So if I go to being a female, first of all on camera from the age of 22 and I was very aware of how much you would be judged about around your appearance and I struggled with that and I would say that a handful lot of my female counterparts did as well. We were never told you need to be a certain size or look a certain way, but there would be little jokes. It was all about the moment on the lips a lifetime on the hips, what are you eating that for and you're in the public eye, and see we're very, very aware all the time that it doesn't matter how good a performance you gave, the great interview that you did or the hard work carried out, it was whether you looked a certain way in the dress or that jacket didn't suit or your your hair wasn't nice or you were tired or whatever and your male counterpart that would have presented alongside you, no one would have batted an eyelid if he wore the same suit two days in a row or wore for a whole week in a row.
But the other side of it is how we covered stories around weight, and I used to front a slot every Thursday evening called Family Focus and I would have covered a lot of stories around eating disorders and and it was very topical in the kind of in the 90s and the early noughties.

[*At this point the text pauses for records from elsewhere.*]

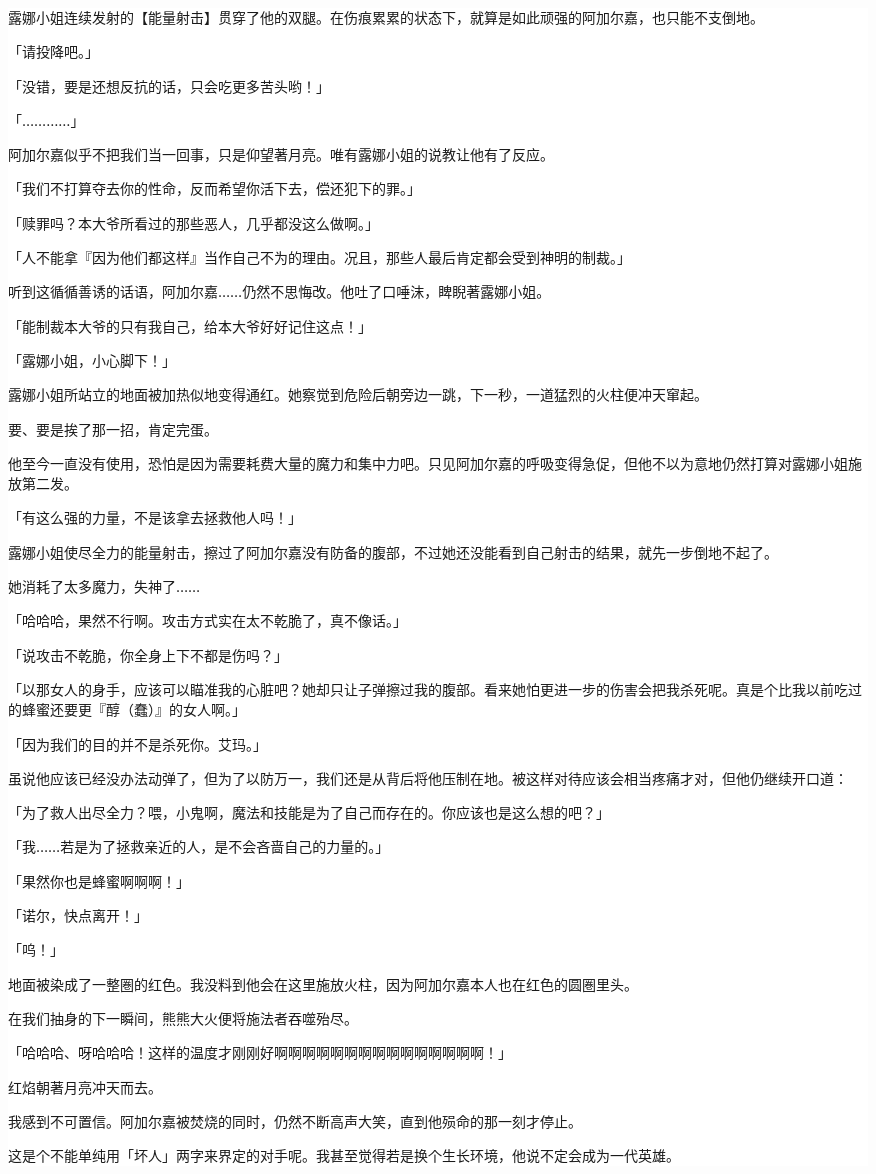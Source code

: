 露娜小姐连续发射的【能量射击】贯穿了他的双腿。在伤痕累累的状态下，就算是如此顽强的阿加尔嘉，也只能不支倒地。

「请投降吧。」

「没错，要是还想反抗的话，只会吃更多苦头哟！」

「…………」

阿加尔嘉似乎不把我们当一回事，只是仰望著月亮。唯有露娜小姐的说教让他有了反应。

「我们不打算夺去你的性命，反而希望你活下去，偿还犯下的罪。」

「赎罪吗？本大爷所看过的那些恶人，几乎都没这么做啊。」

「人不能拿『因为他们都这样』当作自己不为的理由。况且，那些人最后肯定都会受到神明的制裁。」

听到这循循善诱的话语，阿加尔嘉……仍然不思悔改。他吐了口唾沫，睥睨著露娜小姐。

「能制裁本大爷的只有我自己，给本大爷好好记住这点！」

「露娜小姐，小心脚下！」

露娜小姐所站立的地面被加热似地变得通红。她察觉到危险后朝旁边一跳，下一秒，一道猛烈的火柱便冲天窜起。

要、要是挨了那一招，肯定完蛋。

他至今一直没有使用，恐怕是因为需要耗费大量的魔力和集中力吧。只见阿加尔嘉的呼吸变得急促，但他不以为意地仍然打算对露娜小姐施放第二发。

「有这么强的力量，不是该拿去拯救他人吗！」

露娜小姐使尽全力的能量射击，擦过了阿加尔嘉没有防备的腹部，不过她还没能看到自己射击的结果，就先一步倒地不起了。

她消耗了太多魔力，失神了……

「哈哈哈，果然不行啊。攻击方式实在太不乾脆了，真不像话。」

「说攻击不乾脆，你全身上下不都是伤吗？」

「以那女人的身手，应该可以瞄准我的心脏吧？她却只让子弹擦过我的腹部。看来她怕更进一步的伤害会把我杀死呢。真是个比我以前吃过的蜂蜜还要更『醇（蠢）』的女人啊。」

「因为我们的目的并不是杀死你。艾玛。」

虽说他应该已经没办法动弹了，但为了以防万一，我们还是从背后将他压制在地。被这样对待应该会相当疼痛才对，但他仍继续开口道：

「为了救人出尽全力？喂，小鬼啊，魔法和技能是为了自己而存在的。你应该也是这么想的吧？」

「我……若是为了拯救亲近的人，是不会吝啬自己的力量的。」

「果然你也是蜂蜜啊啊啊！」

「诺尔，快点离开！」

「呜！」

地面被染成了一整圏的红色。我没料到他会在这里施放火柱，因为阿加尔嘉本人也在红色的圆圏里头。

在我们抽身的下一瞬间，熊熊大火便将施法者吞噬殆尽。

「哈哈哈、呀哈哈哈！这样的温度才刚刚好啊啊啊啊啊啊啊啊啊啊啊啊啊啊啊！」

红焰朝著月亮冲天而去。

我感到不可置信。阿加尔嘉被焚烧的同时，仍然不断高声大笑，直到他殒命的那一刻才停止。

这是个不能单纯用「坏人」两字来界定的对手呢。我甚至觉得若是换个生长环境，他说不定会成为一代英雄。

We've done a lot of stories with the Eating Disorders Association and and it was a growing problem that was was being talked about and it affected so many people, male and female as well, but I would have to say there was definitely probably unconscious bias going on in terms of how we covered stories about obesity. Journalists have had to challenge themselves and think about the way you know, are we honing in on the fact that somebody had to buy two airplane seats, or how did that person feel about having to buy two airplane seats? You know what I mean? So I think we need to start hearing what it's like to have obesity to, to live with obesity and we have a responsibility as journalists to help educate and challenge that unconscious bias and we need to also look at social media and clamp down on the trolls that are out there and the hate that's peddled really, because it's costing lives.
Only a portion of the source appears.